*** Working data Section Begins ***

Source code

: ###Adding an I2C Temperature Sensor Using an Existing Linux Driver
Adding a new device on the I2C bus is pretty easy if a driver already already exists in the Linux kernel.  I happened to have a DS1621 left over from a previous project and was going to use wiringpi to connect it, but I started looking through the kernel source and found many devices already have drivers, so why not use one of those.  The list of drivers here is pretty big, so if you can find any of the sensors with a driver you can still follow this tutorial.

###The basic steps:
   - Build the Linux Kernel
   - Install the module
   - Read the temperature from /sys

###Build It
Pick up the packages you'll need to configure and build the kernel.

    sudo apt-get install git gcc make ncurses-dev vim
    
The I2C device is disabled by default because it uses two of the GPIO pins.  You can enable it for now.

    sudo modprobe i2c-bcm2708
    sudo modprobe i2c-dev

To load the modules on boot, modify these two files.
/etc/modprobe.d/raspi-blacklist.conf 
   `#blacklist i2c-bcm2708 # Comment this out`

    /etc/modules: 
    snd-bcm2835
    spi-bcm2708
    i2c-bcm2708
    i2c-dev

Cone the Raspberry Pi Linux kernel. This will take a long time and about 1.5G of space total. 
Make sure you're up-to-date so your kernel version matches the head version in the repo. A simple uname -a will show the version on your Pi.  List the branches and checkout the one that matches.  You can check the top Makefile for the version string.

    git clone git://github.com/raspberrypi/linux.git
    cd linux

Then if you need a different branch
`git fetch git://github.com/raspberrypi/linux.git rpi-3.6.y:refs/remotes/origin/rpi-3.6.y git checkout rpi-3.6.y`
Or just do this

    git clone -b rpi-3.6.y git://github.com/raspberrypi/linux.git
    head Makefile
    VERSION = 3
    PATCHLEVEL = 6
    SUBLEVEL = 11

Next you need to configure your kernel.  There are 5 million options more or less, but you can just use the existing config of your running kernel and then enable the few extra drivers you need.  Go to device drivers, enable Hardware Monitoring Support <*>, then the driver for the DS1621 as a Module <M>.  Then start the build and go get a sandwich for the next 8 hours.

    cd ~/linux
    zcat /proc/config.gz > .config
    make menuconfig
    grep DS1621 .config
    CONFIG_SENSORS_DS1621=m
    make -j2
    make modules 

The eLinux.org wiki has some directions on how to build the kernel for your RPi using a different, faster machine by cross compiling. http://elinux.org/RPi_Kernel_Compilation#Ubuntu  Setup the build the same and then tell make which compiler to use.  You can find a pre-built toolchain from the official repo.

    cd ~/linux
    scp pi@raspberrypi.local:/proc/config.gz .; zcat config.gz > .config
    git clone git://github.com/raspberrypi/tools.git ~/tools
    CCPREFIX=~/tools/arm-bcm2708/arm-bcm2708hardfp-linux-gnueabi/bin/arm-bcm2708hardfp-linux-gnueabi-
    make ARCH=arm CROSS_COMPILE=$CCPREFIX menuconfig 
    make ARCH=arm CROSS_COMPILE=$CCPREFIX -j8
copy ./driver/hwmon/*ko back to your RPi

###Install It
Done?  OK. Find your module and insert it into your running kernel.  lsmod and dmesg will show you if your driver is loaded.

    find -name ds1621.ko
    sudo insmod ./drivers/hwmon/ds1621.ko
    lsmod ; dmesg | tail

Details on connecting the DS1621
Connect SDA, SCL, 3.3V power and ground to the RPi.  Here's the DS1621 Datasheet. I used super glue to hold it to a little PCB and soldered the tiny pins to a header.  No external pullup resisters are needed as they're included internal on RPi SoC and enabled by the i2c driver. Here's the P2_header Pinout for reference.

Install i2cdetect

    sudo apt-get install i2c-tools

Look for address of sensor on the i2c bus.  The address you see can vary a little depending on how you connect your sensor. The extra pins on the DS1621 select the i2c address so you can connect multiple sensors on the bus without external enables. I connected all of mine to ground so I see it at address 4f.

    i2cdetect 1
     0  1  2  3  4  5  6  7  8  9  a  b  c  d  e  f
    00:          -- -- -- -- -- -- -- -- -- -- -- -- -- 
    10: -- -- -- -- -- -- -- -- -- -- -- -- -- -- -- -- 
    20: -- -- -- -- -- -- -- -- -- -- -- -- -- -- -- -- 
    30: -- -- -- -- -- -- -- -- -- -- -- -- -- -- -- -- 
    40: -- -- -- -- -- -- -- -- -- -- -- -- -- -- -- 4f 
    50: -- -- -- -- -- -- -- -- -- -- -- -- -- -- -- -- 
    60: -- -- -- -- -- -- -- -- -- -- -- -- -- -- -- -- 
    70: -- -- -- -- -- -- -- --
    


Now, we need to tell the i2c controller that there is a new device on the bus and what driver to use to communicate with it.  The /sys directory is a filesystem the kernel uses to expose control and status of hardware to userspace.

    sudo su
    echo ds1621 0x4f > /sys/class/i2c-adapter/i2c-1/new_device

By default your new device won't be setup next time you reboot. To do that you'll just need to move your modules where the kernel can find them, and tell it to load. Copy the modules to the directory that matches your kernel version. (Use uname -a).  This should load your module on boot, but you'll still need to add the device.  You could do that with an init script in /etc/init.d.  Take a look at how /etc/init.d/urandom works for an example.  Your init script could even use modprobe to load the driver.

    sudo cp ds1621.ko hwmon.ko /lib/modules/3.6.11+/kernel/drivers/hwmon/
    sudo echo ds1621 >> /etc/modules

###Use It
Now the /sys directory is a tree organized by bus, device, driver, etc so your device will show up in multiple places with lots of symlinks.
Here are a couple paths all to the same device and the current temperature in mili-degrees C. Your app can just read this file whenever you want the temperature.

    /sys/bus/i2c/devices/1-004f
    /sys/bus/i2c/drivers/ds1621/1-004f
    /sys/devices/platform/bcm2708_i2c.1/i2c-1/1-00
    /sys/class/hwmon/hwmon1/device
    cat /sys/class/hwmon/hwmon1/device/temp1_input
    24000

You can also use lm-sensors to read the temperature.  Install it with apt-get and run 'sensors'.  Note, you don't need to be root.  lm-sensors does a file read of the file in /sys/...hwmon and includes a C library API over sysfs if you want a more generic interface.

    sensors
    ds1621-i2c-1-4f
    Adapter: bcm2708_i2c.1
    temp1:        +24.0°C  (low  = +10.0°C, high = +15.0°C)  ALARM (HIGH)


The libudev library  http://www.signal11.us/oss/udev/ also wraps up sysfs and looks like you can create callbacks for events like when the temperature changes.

*** Working data Section Ends ***

→ What you have to do
Word for word, restate the entries that appear above.

→ The completed task
Source code

: ###Adding an I2C Temperature Sensor Using an Existing Linux Driver
Adding a new device on the I2C bus is pretty easy if a driver already already exists in the Linux kernel.  I happened to have a DS1621 left over from a previous project and was going to use wiringpi to connect it, but I started looking through the kernel source and found many devices already have drivers, so why not use one of those.  The list of drivers here is pretty big, so if you can find any of the sensors with a driver you can still follow this tutorial.

###The basic steps:
   - Build the Linux Kernel
   - Install the module
   - Read the temperature from /sys

###Build It
Pick up the packages you'll need to configure and build the kernel.

    sudo apt-get install git gcc make ncurses-dev vim
    
The I2C device is disabled by default because it uses two of the GPIO pins.  You can enable it for now.

    sudo modprobe i2c-bcm2708
    sudo modprobe i2c-dev

To load the modules on boot, modify these two files.
/etc/modprobe.d/raspi-blacklist.conf 
   `#blacklist i2c-bcm2708 # Comment this out`

    /etc/modules: 
    snd-bcm2835
    spi-bcm2708
    i2c-bcm2708
    i2c-dev

Cone the Raspberry Pi Linux kernel. This will take a long time and about 1.5G of space total. 
Make sure you're up-to-date so your kernel version matches the head version in the repo. A simple uname -a will show the version on your Pi.  List the branches and checkout the one that matches.  You can check the top Makefile for the version string.

    git clone git://github.com/raspberrypi/linux.git
    cd linux

Then if you need a different branch
`git fetch git://github.com/raspberrypi/linux.git rpi-3.6.y:refs/remotes/origin/rpi-3.6.y git checkout rpi-3.6.y`
Or just do this

    git clone -b rpi-3.6.y git://github.com/raspberrypi/linux.git
    head Makefile
    VERSION = 3
    PATCHLEVEL = 6
    SUBLEVEL = 11

Next you need to configure your kernel.  There are 5 million options more or less, but you can just use the existing config of your running kernel and then enable the few extra drivers you need.  Go to device drivers, enable Hardware Monitoring Support <*>, then the driver for the DS1621 as a Module <M>.  Then start the build and go get a sandwich for the next 8 hours.

    cd ~/linux
    zcat /proc/config.gz > .config
    make menuconfig
    grep DS1621 .config
    CONFIG_SENSORS_DS1621=m
    make -j2
    make modules 

The eLinux.org wiki has some directions on how to build the kernel for your RPi using a different, faster machine by cross compiling. http://elinux.org/RPi_Kernel_Compilation#Ubuntu  Setup the build the same and then tell make which compiler to use.  You can find a pre-built toolchain from the official repo.

    cd ~/linux
    scp pi@raspberrypi.local:/proc/config.gz .; zcat config.gz > .config
    git clone git://github.com/raspberrypi/tools.git ~/tools
    CCPREFIX=~/tools/arm-bcm2708/arm-bcm2708hardfp-linux-gnueabi/bin/arm-bcm2708hardfp-linux-gnueabi-
    make ARCH=arm CROSS_COMPILE=$CCPREFIX menuconfig 
    make ARCH=arm CROSS_COMPILE=$CCPREFIX -j8
copy ./driver/hwmon/*ko back to your RPi

###Install It
Done?  OK. Find your module and insert it into your running kernel.  lsmod and dmesg will show you if your driver is loaded.

    find -name ds1621.ko
    sudo insmod ./drivers/hwmon/ds1621.ko
    lsmod ; dmesg | tail

Details on connecting the DS1621
Connect SDA, SCL, 3.3V power and ground to the RPi.  Here's the DS1621 Datasheet. I used super glue to hold it to a little PCB and soldered the tiny pins to a header.  No external pullup resisters are needed as they're included internal on RPi SoC and enabled by the i2c driver. Here's the P2_header Pinout for reference.

Install i2cdetect

    sudo apt-get install i2c-tools

Look for address of sensor on the i2c bus.  The address you see can vary a little depending on how you connect your sensor. The extra pins on the DS1621 select the i2c address so you can connect multiple sensors on the bus without external enables. I connected all of mine to ground so I see it at address 4f.

    i2cdetect 1
     0  1  2  3  4  5  6  7  8  9  a  b  c  d  e  f
    00:          -- -- -- -- -- -- -- -- -- -- -- -- -- 
    10: -- -- -- -- -- -- -- -- -- -- -- -- -- -- -- -- 
    20: -- -- -- -- -- -- -- -- -- -- -- -- -- -- -- -- 
    30: -- -- -- -- -- -- -- -- -- -- -- -- -- -- -- -- 
    40: -- -- -- -- -- -- -- -- -- -- -- -- -- -- -- 4f 
    50: -- -- -- -- -- -- -- -- -- -- -- -- -- -- -- -- 
    60: -- -- -- -- -- -- -- -- -- -- -- -- -- -- -- -- 
    70: -- -- -- -- -- -- -- --
    


Now, we need to tell the i2c controller that there is a new device on the bus and what driver to use to communicate with it.  The /sys directory is a filesystem the kernel uses to expose control and status of hardware to userspace.

    sudo su
    echo ds1621 0x4f > /sys/class/i2c-adapter/i2c-1/new_device

By default your new device won't be setup next time you reboot. To do that you'll just need to move your modules where the kernel can find them, and tell it to load. Copy the modules to the directory that matches your kernel version. (Use uname -a).  This should load your module on boot, but you'll still need to add the device.  You could do that with an init script in /etc/init.d.  Take a look at how /etc/init.d/urandom works for an example.  Your init script could even use modprobe to load the driver.

    sudo cp ds1621.ko hwmon.ko /lib/modules/3.6.11+/kernel/drivers/hwmon/
    sudo echo ds1621 >> /etc/modules

###Use It
Now the /sys directory is a tree organized by bus, device, driver, etc so your device will show up in multiple places with lots of symlinks.
Here are a couple paths all to the same device and the current temperature in mili-degrees C. Your app can just read this file whenever you want the temperature.

    /sys/bus/i2c/devices/1-004f
    /sys/bus/i2c/drivers/ds1621/1-004f
    /sys/devices/platform/bcm2708_i2c.1/i2c-1/1-00
    /sys/class/hwmon/hwmon1/device
    cat /sys/class/hwmon/hwmon1/device/temp1_input
    24000

You can also use lm-sensors to read the temperature.  Install it with apt-get and run 'sensors'.  Note, you don't need to be root.  lm-sensors does a file read of the file in /sys/...hwmon and includes a C library API over sysfs if you want a more generic interface.

    sensors
    ds1621-i2c-1-4f
    Adapter: bcm2708_i2c.1
    temp1:        +24.0°C  (low  = +10.0°C, high = +15.0°C)  ALARM (HIGH)


The libudev library  http://www.signal11.us/oss/udev/ also wraps up sysfs and looks like you can create callbacks for events like when the temperature changes.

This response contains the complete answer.